> **Work instruction**:
The data must be reproduced verbatim; images are to be omitted.

> **Input records**:
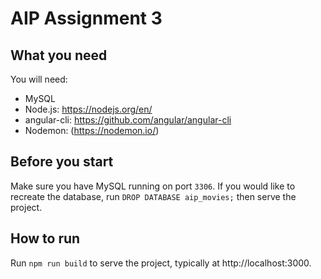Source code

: # AIP Assignment 3

## What you need

You will need:
- MySQL
- Node.js: https://nodejs.org/en/
- angular-cli: https://github.com/angular/angular-cli
- Nodemon: (https://nodemon.io/)

## Before you start

Make sure you have MySQL running on port `3306`. If you would like to recreate the database, run `DROP DATABASE aip_movies;` then serve the project.

## How to run

Run  `npm run build` to serve the project, typically at http://localhost:3000.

> **Worked solution**:
Source code

: # AIP Assignment 3

## What you need

You will need:
- MySQL
- Node.js: https://nodejs.org/en/
- angular-cli: https://github.com/angular/angular-cli
- Nodemon: (https://nodemon.io/)

## Before you start

Make sure you have MySQL running on port `3306`. If you would like to recreate the database, run `DROP DATABASE aip_movies;` then serve the project.

## How to run

Run  `npm run build` to serve the project, typically at http://localhost:3000.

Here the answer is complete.